I due impianti faentini collocati al livello più alto nella scala dei rischi industriali, cioè la CAVIRO, dove si è sviluppato l’incendio per ragioni al momento non accertate, e la GOWAN sono a meno di mezzo chilometro di distanza l’uno dall’altro. L’istituto professionale faentino Persolino Strocchi, con un migliaio di studenti, tanto per fare un esempio, si trova a poco più di un chilometro dalla prima e molto meno dalla seconda. Anche l’autostrada e la ferrovia passano poco distanti dai due insediamenti. E non è che il resto della città sia molto più in là: la cattedrale si trova giusto a due chilometri a mezzo da dove si è verificato l’incendio. E non è finita qui perché nei dintorni, sempre a Faenza, ci sono altri due impianti a rischio di incidente rilevanti.
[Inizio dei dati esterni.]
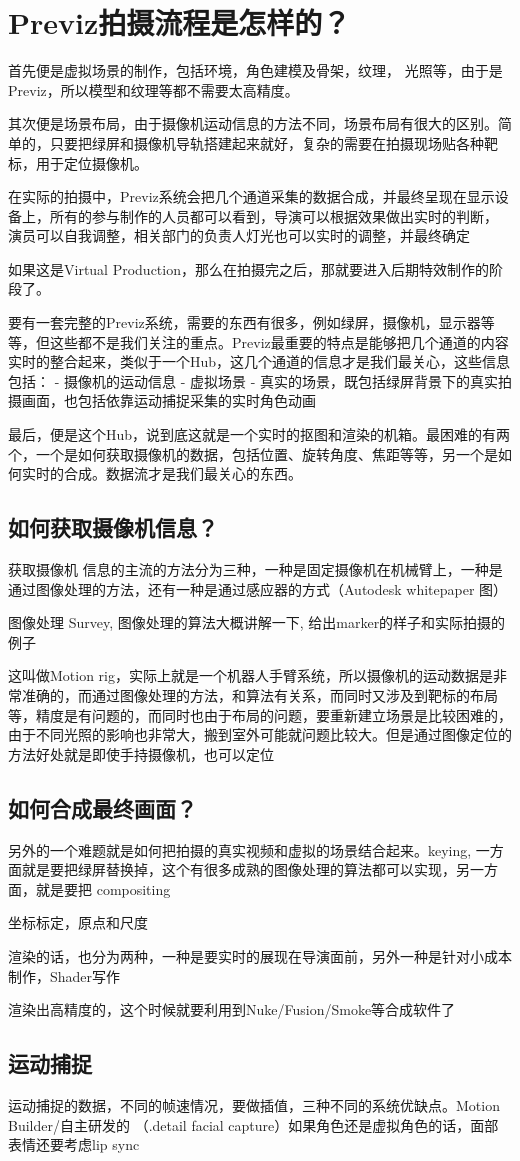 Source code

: \section*{Previz拍摄流程是怎样的？}
首先便是虚拟场景的制作，包括环境，角色建模及骨架，纹理， 光照等，由于是Previz，所以模型和纹理等都不需要太高精度。

其次便是场景布局，由于摄像机运动信息的方法不同，场景布局有很大的区别。简单的，只要把绿屏和摄像机导轨搭建起来就好，复杂的需要在拍摄现场贴各种靶标，用于定位摄像机。

在实际的拍摄中，Previz系统会把几个通道采集的数据合成，并最终呈现在显示设备上，所有的参与制作的人员都可以看到，导演可以根据效果做出实时的判断， 演员可以自我调整，相关部门的负责人灯光也可以实时的调整，并最终确定

如果这是Virtual Production，那么在拍摄完之后，那就要进入后期特效制作的阶段了。 


要有一套完整的Previz系统，需要的东西有很多，例如绿屏，摄像机，显示器等等，但这些都不是我们关注的重点。Previz最重要的特点是能够把几个通道的内容实时的整合起来，类似于一个Hub，这几个通道的信息才是我们最关心，这些信息包括：
- 摄像机的运动信息
- 虚拟场景
- 真实的场景，既包括绿屏背景下的真实拍摄画面，也包括依靠运动捕捉采集的实时角色动画 

最后，便是这个Hub，说到底这就是一个实时的抠图和渲染的机箱。最困难的有两个，一个是如何获取摄像机的数据，包括位置、旋转角度、焦距等等，另一个是如何实时的合成。数据流才是我们最关心的东西。

\subsection*{如何获取摄像机信息？}
获取摄像机  信息的主流的方法分为三种，一种是固定摄像机在机械臂上，一种是通过图像处理的方法，还有一种是通过感应器的方式（Autodesk whitepaper 图）

图像处理 Survey, 图像处理的算法大概讲解一下, 给出marker的样子和实际拍摄的例子


这叫做Motion rig，实际上就是一个机器人手臂系统，所以摄像机的运动数据是非常准确的，而通过图像处理的方法，和算法有关系，而同时又涉及到靶标的布局等，精度是有问题的，而同时也由于布局的问题，要重新建立场景是比较困难的，由于不同光照的影响也非常大，搬到室外可能就问题比较大。但是通过图像定位的方法好处就是即使手持摄像机，也可以定位

\subsection*{如何合成最终画面？}
另外的一个难题就是如何把拍摄的真实视频和虚拟的场景结合起来。keying, 一方面就是要把绿屏替换掉，这个有很多成熟的图像处理的算法都可以实现，另一方面，就是要把 compositing 


坐标标定，原点和尺度


渲染的话，也分为两种，一种是要实时的展现在导演面前，另外一种是针对小成本制作，Shader写作


渲染出高精度的，这个时候就要利用到Nuke/Fusion/Smoke等合成软件了 

\subsection*{运动捕捉}

运动捕捉的数据，不同的帧速情况，要做插值，三种不同的系统优缺点。Motion Builder/自主研发的 （.detail facial capture）如果角色还是虚拟角色的话，面部表情还要考虑lip sync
Se tutto questo desta impressione, invitiamo allora a considerare che rispetto ai 4 impianti che rientrano per Faenza nell’elenco dei siti ad elevato rischio di incidente rilevante, a Ravenna ce ne sono 26! Si trovano per la maggior parte concentrati nella zona del porto industriale, tra Ravenna città e i lidi per capirci e, ciliegina sulla torta, sono praticamente tutti collocati nella soglia di rischio più alta (24 su 26). Dall’elenco manca naturalmente ancora l’impianto di rigassificazione per quanto sia già stato autorizzato grazie alla procedura speciale con tanto di commissario che ha saltato a piè pari quella prevista per gli impianti RIR (direttiva Seveso). Nonostante l’impressionante dimensione del rischio (messa in evidenza dalla cartina che pubblichiamo sul nostro sito), la tendenza delle istituzioni, sino all’eventuale verificarsi di un “problema”, è sempre la stessa: minimizzare quando non, addirittura, nascondere. Eppure il verificarsi del “problema” equivarrebbe al verificarsi di un immane disastro. Ricordiamo che, quando ci fu l’esplosione di Beirut causata da un deposito di nitrato d’ammonio nel porto di quella città, dalle istituzioni ravennati venne pronta esclusione della presenza di depositi di quel materiale. Non era (e non è) vero. Ravenna, storicamente (dagli anni “50 del secolo scorso), ha uno stabilimento fronte porto, oggi di Yara Italia, con importanti depositi di nitrato di ammonio. Ci volle Ravenna in Comune per ripristinare la verità, certo preferibile all’ignoranza, per quanto possa spaventare. Non a caso quello di Yara rientra tra gli impianti di massimo rischio Seveso.

Ravenna in Comune torna dunque, in occasione dell’ennesimo caso di disastro sfiorato, ad invocare da parte dell’Amministrazione ravennate l’avvio di politiche di riduzione del rischio. Ben sappiamo come non sia possibile eliminare dall’oggi al domani il potenziale esplosivo che si trova lungo il nostro porto. Tuttavia un’Amministrazione degna di questo nome avrebbe già dovuto iniziare il processo per una progressiva diminuzione dell’entità, favorendo la sostituzione di impianti ad elevato rischio con attività economiche sostenibili anche sotto questo punto di vista. Al contrario, de Pascale e maggioranza questo potenziale rischio continuano ad aumentarlo. Dal caso Beirut, infatti, si sono aggiunti i due depositi di GNL realizzati proprio davanti alle scuole di Marina di Ravenna. E nonostante gli enormi rischi dovuti al traffico di metaniere, denunciato già da Piero Angela, proprio il Sindaco ha festeggiato l’autorizzazione all’impianto di rigassificazione davanti alle spiagge turistiche. Certo non si può continuare a contare solo sullo spirito di sacrificio dei lavoratori. I sindacati dei Vigili del Fuoco denunciano: «I lavoratori e le lavoratrici hanno salvato vite in assenza di disposizioni chiare sugli orari di lavoro, sulla programmazione degli avvicendamenti, utilizzando la buona volontà dei capiturno che, da casa, sottraendo tempo alle proprie famiglie, hanno organizzato intere squadre a qualunque ora del giorno e della notte. Le stesse squadre che hanno operato, a volte, in mancanza dei più elementari supporti logistici per mangiare, lavarsi e riposare. Chiediamo, nel minor tempo possibile, di risolvere questi problemi, magari ascoltando i lavoratori». Ecco, se le istituzioni cominciassero ad ascoltare lavoratori e cittadinanza si potrebbe effettivamente iniziare una fase nuova. Come Ravenna in Comune torniamo a pretenderlo con forza.